The question facing Ghana is not whether mining should continue—it will. Gold remains the country's largest export and a critical source of foreign exchange. The question is whether the current terms reflect the true value of a finite, non-renewable resource extracted during a historic price boom.
What Could Change?
Several reform options exist. Ghana could establish a serious national mining company to operate alongside private firms, retaining a larger share of profits. Royalties could automatically adjust when prices exceed certain thresholds, ensuring the state benefits proportionally during boom periods. Revenue could be legally earmarked for a sovereign wealth fund, infrastructure, healthcare, or education, rather than disappearing into general budget flows.
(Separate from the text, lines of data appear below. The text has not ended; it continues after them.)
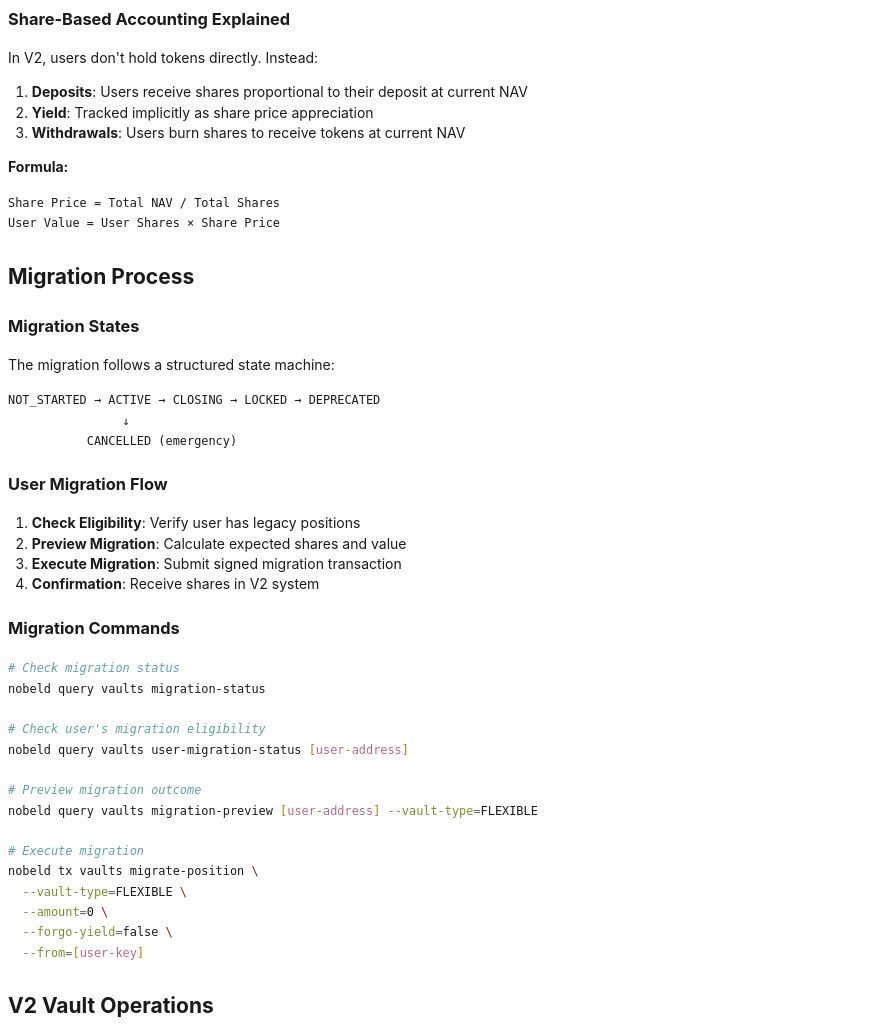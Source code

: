 ### Share-Based Accounting Explained

In V2, users don't hold tokens directly. Instead:

1. **Deposits**: Users receive shares proportional to their deposit at current NAV
2. **Yield**: Tracked implicitly as share price appreciation
3. **Withdrawals**: Users burn shares to receive tokens at current NAV

**Formula:**
```
Share Price = Total NAV / Total Shares
User Value = User Shares × Share Price
```

## Migration Process

### Migration States

The migration follows a structured state machine:

```
NOT_STARTED → ACTIVE → CLOSING → LOCKED → DEPRECATED
                ↓
           CANCELLED (emergency)
```

### User Migration Flow

1. **Check Eligibility**: Verify user has legacy positions
2. **Preview Migration**: Calculate expected shares and value
3. **Execute Migration**: Submit signed migration transaction
4. **Confirmation**: Receive shares in V2 system

### Migration Commands

```bash
# Check migration status
nobeld query vaults migration-status

# Check user's migration eligibility
nobeld query vaults user-migration-status [user-address]

# Preview migration outcome
nobeld query vaults migration-preview [user-address] --vault-type=FLEXIBLE

# Execute migration
nobeld tx vaults migrate-position \
  --vault-type=FLEXIBLE \
  --amount=0 \
  --forgo-yield=false \
  --from=[user-key]
```

## V2 Vault Operations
Some economists argue for partial nationalization of future projects, or at minimum, requiring majority Ghanaian ownership in all new mining licenses. Others suggest Ghana follow Zimbabwe and Nigeria by banning raw mineral exports, forcing companies to process gold domestically and capture more value from refining and manufacturing.
"We have the leverage," says Dr. Mensah. "Gold doesn't move. The deposits are here. If companies want access, they can accept better terms. Botswana did it with diamonds. Chile did it with copper. Why not us?"
The Urgency of Now
Gold prices may not stay at record highs forever. Commodity booms are cyclical. If Ghana cannot secure meaningful benefits during peak prices, when margins are highest and companies most profitable, then the model fundamentally fails the nation.
The political obstacles are real. Mining companies have legal contracts, investment treaties, and the ability to threaten capital flight. Renegotiating terms risks scaring off future investors. But the status quo—exporting billions in gold while retaining single-digit percentages—is equally risky. It fuels public anger, undermines faith in governance, and squanders a historic opportunity to build long-term prosperity from finite resources.
Akua Asante puts it plainly: "Our children will inherit land that can't grow food, rivers that can't provide water, and no savings from the gold that was taken. If that's the deal, then the deal is broken."
54 countries, 2,000 languages, 1.4 billion people. And in Ghana, a question that won't wait: if the system fails during boom times, does it work at all?